» **What needs to be done**:
Output only the lines below from the one holding "北郭青溪一带流。红桥风物眼中秋。绿扬城郭是扬州。" down to the one holding "He also shows", both end lines included and every picture dropped.

» **Provided information**:
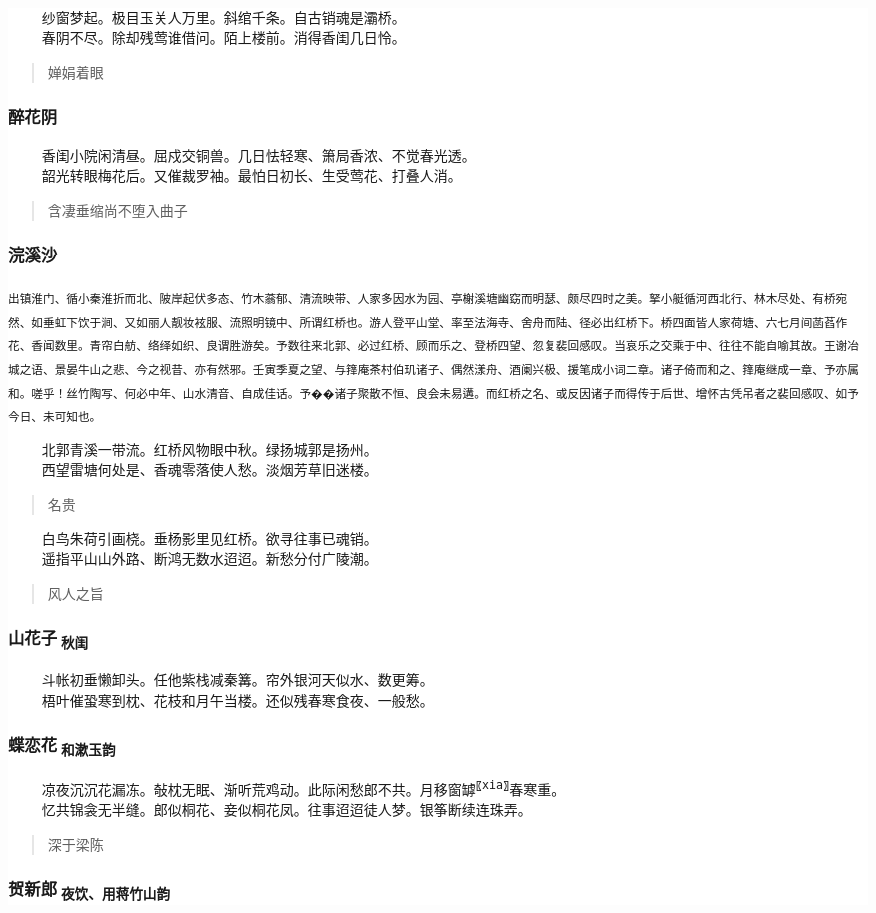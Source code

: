 <pre>
	纱窗梦起。极目玉关人万里。斜绾千条。自古销魂是灞桥。
	春阴不尽。除却残莺谁借问。陌上楼前。消得香闺几日怜。
</pre>

> 婵娟着眼

### 醉花阴

<pre>
	香闺小院闲清昼。屈戍交铜兽。几日怯轻寒、箫局香浓、不觉春光透。
	韶光转眼梅花后。又催裁罗袖。最怕日初长、生受莺花、打叠人消。
</pre>

> 含凄垂缩尚不堕入曲子

### 浣溪沙

<sub>出镇淮门、循小秦淮折而北、陂岸起伏多态、竹木蓊郁、清流映带、人家多因水为园、亭榭溪塘幽窈而明瑟、颇尽四时之美。拏小艇循河西北行、林木尽处、有桥宛然、如垂虹下饮于涧、又如丽人靓妆袨服、流照明镜中、所谓红桥也。游人登平山堂、率至法海寺、舍舟而陆、径必出红桥下。桥四面皆人家荷塘、六七月间菡萏作花、香闻数里。青帘白舫、络绎如织、良谓胜游矣。予数往来北郭、必过红桥、顾而乐之、登桥四望、忽复裴回感叹。当哀乐之交乘于中、往往不能自喻其故。王谢冶城之语、景晏牛山之悲、今之视昔、亦有然邪。壬寅季夏之望、与箨庵茶村伯玑诸子、偶然漾舟、酒阑兴极、援笔成小词二章。诸子倚而和之、箨庵继成一章、予亦属和。嗟乎！丝竹陶写、何必中年、山水清音、自成佳话。予��诸子聚散不恒、良会未易遘。而红桥之名、或反因诸子而得传于后世、增怀古凭吊者之裴回感叹、如予今日、未可知也。</sub>

<pre>
	北郭青溪一带流。红桥风物眼中秋。绿扬城郭是扬州。
	西望雷塘何处是、香魂零落使人愁。淡烟芳草旧迷楼。
</pre>

> 名贵

<pre>
	白鸟朱荷引画桡。垂杨影里见红桥。欲寻往事已魂销。
	遥指平山山外路、断鸿无数水迢迢。新愁分付广陵潮。
</pre>

> 风人之旨

### 山花子 <sub>秋闺</sub>

<pre>
	斗帐初垂懒卸头。任他紫栈减秦篝。帘外银河天似水、数更筹。
	梧叶催蛩寒到枕、花枝和月午当楼。还似残春寒食夜、一般愁。
</pre>

### 蝶恋花 <sub>和漱玉韵</sub>

<pre>
	凉夜沉沉花漏冻。敧枕无眠、渐听荒鸡动。此际闲愁郎不共。月移窗罅<sup>〖xia〗</sup>春寒重。
	忆共锦衾无半缝。郎似桐花、妾似桐花凤。往事迢迢徒人梦。银筝断续连珠弄。
</pre>

> 深于梁陈

### 贺新郎 <sub>夜饮、用蒋竹山韵</sub>
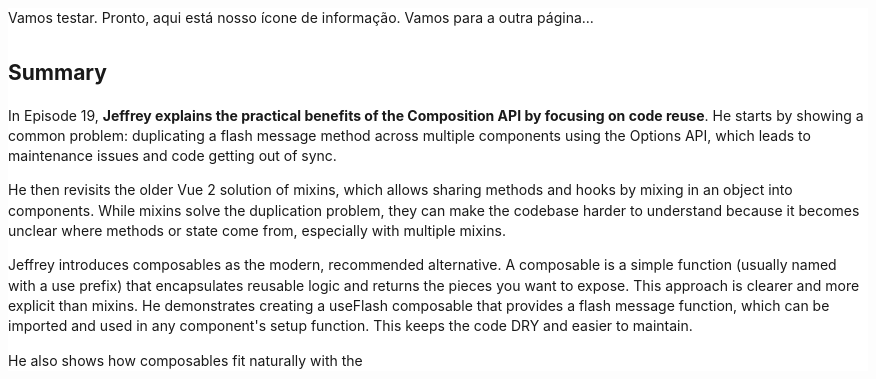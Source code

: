 Vamos testar. Pronto, aqui está nosso ícone de informação. Vamos para a outra página...

## Summary

In Episode 19, __Jeffrey explains the practical benefits of the Composition API by focusing on code reuse__. He starts by showing a common problem: duplicating a flash message method across multiple components using the Options API, which leads to maintenance issues and code getting out of sync.

He then revisits the older Vue 2 solution of mixins, which allows sharing methods and hooks by mixing in an object into components. While mixins solve the duplication problem, they can make the codebase harder to understand because it becomes unclear where methods or state come from, especially with multiple mixins.

Jeffrey introduces composables as the modern, recommended alternative. A composable is a simple function (usually named with a use prefix) that encapsulates reusable logic and returns the pieces you want to expose. This approach is clearer and more explicit than mixins. He demonstrates creating a useFlash composable that provides a flash message function, which can be imported and used in any component's setup function. This keeps the code DRY and easier to maintain.

He also shows how composables fit naturally with the <script setup> syntax, making the code even cleaner and more appealing.

Overall, the key takeaway is that composables provide a more transparent and maintainable way to share reusable logic across components compared to mixins, aligning well with Vue 3's Composition API style.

» **Answer to this task**:
	北郭青溪一带流。红桥风物眼中秋。绿扬城郭是扬州。
	西望雷塘何处是、香魂零落使人愁。淡烟芳草旧迷楼。
</pre>

> 名贵

<pre>
	白鸟朱荷引画桡。垂杨影里见红桥。欲寻往事已魂销。
	遥指平山山外路、断鸿无数水迢迢。新愁分付广陵潮。
</pre>

> 风人之旨

### 山花子 <sub>秋闺</sub>

<pre>
	斗帐初垂懒卸头。任他紫栈减秦篝。帘外银河天似水、数更筹。
	梧叶催蛩寒到枕、花枝和月午当楼。还似残春寒食夜、一般愁。
</pre>

### 蝶恋花 <sub>和漱玉韵</sub>

<pre>
	凉夜沉沉花漏冻。敧枕无眠、渐听荒鸡动。此际闲愁郎不共。月移窗罅<sup>〖xia〗</sup>春寒重。
	忆共锦衾无半缝。郎似桐花、妾似桐花凤。往事迢迢徒人梦。银筝断续连珠弄。
</pre>

> 深于梁陈

### 贺新郎 <sub>夜饮、用蒋竹山韵</sub>
Source code

: Vamos testar. Pronto, aqui está nosso ícone de informação. Vamos para a outra página...

## Summary

In Episode 19, __Jeffrey explains the practical benefits of the Composition API by focusing on code reuse__. He starts by showing a common problem: duplicating a flash message method across multiple components using the Options API, which leads to maintenance issues and code getting out of sync.

He then revisits the older Vue 2 solution of mixins, which allows sharing methods and hooks by mixing in an object into components. While mixins solve the duplication problem, they can make the codebase harder to understand because it becomes unclear where methods or state come from, especially with multiple mixins.

Jeffrey introduces composables as the modern, recommended alternative. A composable is a simple function (usually named with a use prefix) that encapsulates reusable logic and returns the pieces you want to expose. This approach is clearer and more explicit than mixins. He demonstrates creating a useFlash composable that provides a flash message function, which can be imported and used in any component's setup function. This keeps the code DRY and easier to maintain.

He also shows how composables fit naturally with the <script setup> syntax, making the code even cleaner and more appealing.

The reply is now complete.